### EXERCISE DETAILS
Every line of the records that holds the word "SpecialCharTok" should be copied out.

### RECORDS
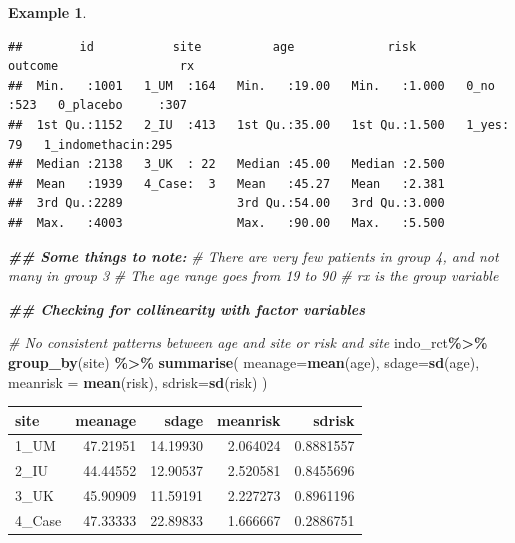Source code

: \documentclass[
  openany]{book}
\newenvironment{Shaded}{\begin{snugshade}}{\end{snugshade}}
\newcommand{\AttributeTok}[1]{\textcolor[rgb]{0.13,0.29,0.53}{#1}}
\newcommand{\CommentTok}[1]{\textcolor[rgb]{0.56,0.35,0.01}{\textit{#1}}}
\newcommand{\DocumentationTok}[1]{\textcolor[rgb]{0.56,0.35,0.01}{\textbf{\textit{#1}}}}
\newcommand{\FunctionTok}[1]{\textcolor[rgb]{0.13,0.29,0.53}{\textbf{#1}}}
\newcommand{\NormalTok}[1]{#1}
\newcommand{\SpecialCharTok}[1]{\textcolor[rgb]{0.81,0.36,0.00}{\textbf{#1}}}
\theoremstyle{definition}
\theoremstyle{definition}
\newtheorem{example}{Example}[chapter]
\theoremstyle{definition}
\theoremstyle{definition}
\theoremstyle{remark}
\begin{document}
\begin{example}
\begin{verbatim}
##        id           site          age             risk        outcome                 rx     
##  Min.   :1001   1_UM  :164   Min.   :19.00   Min.   :1.000   0_no :523   0_placebo     :307  
##  1st Qu.:1152   2_IU  :413   1st Qu.:35.00   1st Qu.:1.500   1_yes: 79   1_indomethacin:295  
##  Median :2138   3_UK  : 22   Median :45.00   Median :2.500                                   
##  Mean   :1939   4_Case:  3   Mean   :45.27   Mean   :2.381                                   
##  3rd Qu.:2289                3rd Qu.:54.00   3rd Qu.:3.000                                   
##  Max.   :4003                Max.   :90.00   Max.   :5.500
\end{verbatim}

\begin{Shaded}
\begin{Highlighting}[]
\DocumentationTok{\#\# Some things to note:}
\CommentTok{\# There are very few patients in group 4, and not many in group 3}
\CommentTok{\# The age range goes from 19 to 90 }
\CommentTok{\# \textquotesingle{}rx\textquotesingle{} is the group variable}

\DocumentationTok{\#\# Checking for collinearity with factor variables}

\CommentTok{\# No consistent patterns between age and site or risk and site}
\NormalTok{indo\_rct}\SpecialCharTok{\%\textgreater{}\%}
  \FunctionTok{group\_by}\NormalTok{(site) }\SpecialCharTok{\%\textgreater{}\%} 
  \FunctionTok{summarise}\NormalTok{(}
    \AttributeTok{meanage=}\FunctionTok{mean}\NormalTok{(age), }\AttributeTok{sdage=}\FunctionTok{sd}\NormalTok{(age),}
    \AttributeTok{meanrisk =} \FunctionTok{mean}\NormalTok{(risk), }\AttributeTok{sdrisk=}\FunctionTok{sd}\NormalTok{(risk)}
\NormalTok{    )}
\end{Highlighting}
\end{Shaded}

\begin{tabular}{l|r|r|r|r}
\hline
site & meanage & sdage & meanrisk & sdrisk\\
\hline
1\_UM & 47.21951 & 14.19930 & 2.064024 & 0.8881557\\
\hline
2\_IU & 44.44552 & 12.90537 & 2.520581 & 0.8455696\\
\hline
3\_UK & 45.90909 & 11.59191 & 2.227273 & 0.8961196\\
\hline
4\_Case & 47.33333 & 22.89833 & 1.666667 & 0.2886751\\
\hline
\end{tabular}


\end{example}
\end{document}
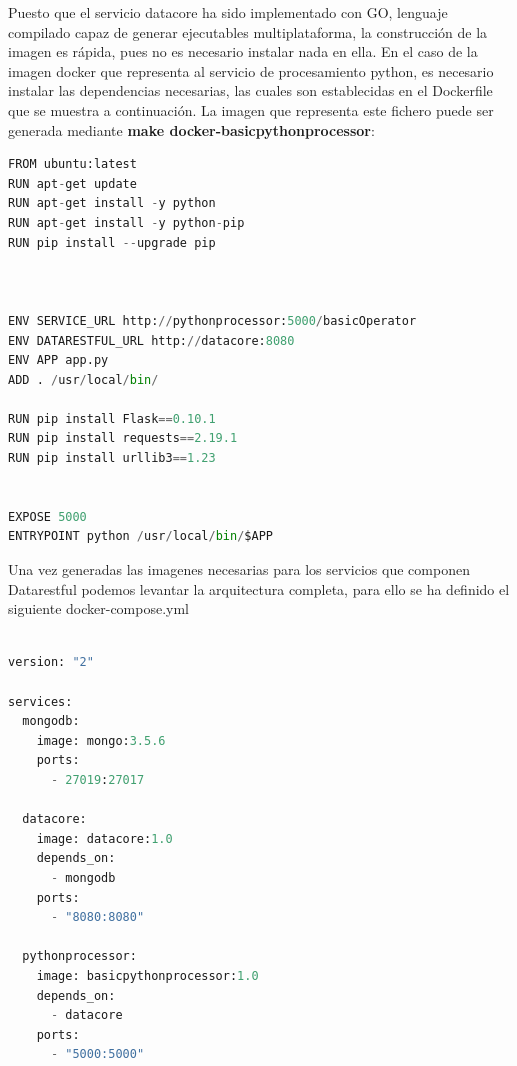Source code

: \documentclass[a4paper,11pt]{book}
\begin{document}
Puesto que el servicio datacore ha sido implementado con GO, lenguaje compilado capaz de generar ejecutables multiplataforma, la construcción de la imagen es rápida, pues no es necesario instalar nada en ella. En el caso de la imagen docker que representa al servicio de procesamiento python, es necesario instalar las dependencias  necesarias, las cuales son establecidas en el Dockerfile que se muestra a continuación. La imagen que representa este fichero puede ser generada mediante \textbf{make docker-basicpythonprocessor}:

\begin{lstlisting}[language=python,caption={basicPythonProcessor/Dockerfile}]
FROM ubuntu:latest
RUN apt-get update
RUN apt-get install -y python
RUN apt-get install -y python-pip
RUN pip install --upgrade pip



ENV SERVICE_URL http://pythonprocessor:5000/basicOperator
ENV DATARESTFUL_URL http://datacore:8080
ENV APP app.py
ADD . /usr/local/bin/

RUN pip install Flask==0.10.1
RUN pip install requests==2.19.1
RUN pip install urllib3==1.23


EXPOSE 5000
ENTRYPOINT python /usr/local/bin/$APP

\end{lstlisting}

Una vez generadas las imagenes necesarias para los servicios que componen Datarestful podemos levantar la arquitectura completa, para ello se ha definido el siguiente docker-compose.yml


\begin{lstlisting}[language=python,caption={docker-compose.yml}]

version: "2"

services:
  mongodb:
    image: mongo:3.5.6
    ports:
      - 27019:27017

  datacore:
    image: datacore:1.0
    depends_on:
      - mongodb
    ports:
      - "8080:8080"

  pythonprocessor:
    image: basicpythonprocessor:1.0
    depends_on:
      - datacore
    ports:
      - "5000:5000"
\end{lstlisting}
\end{document}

### EXERCISE SOLUTION
\newcommand{\SpecialCharTok}[1]{\textcolor[rgb]{0.81,0.36,0.00}{\textbf{#1}}}
\NormalTok{indo\_rct}\SpecialCharTok{\%\textgreater{}\%}
  \FunctionTok{group\_by}\NormalTok{(site) }\SpecialCharTok{\%\textgreater{}\%} 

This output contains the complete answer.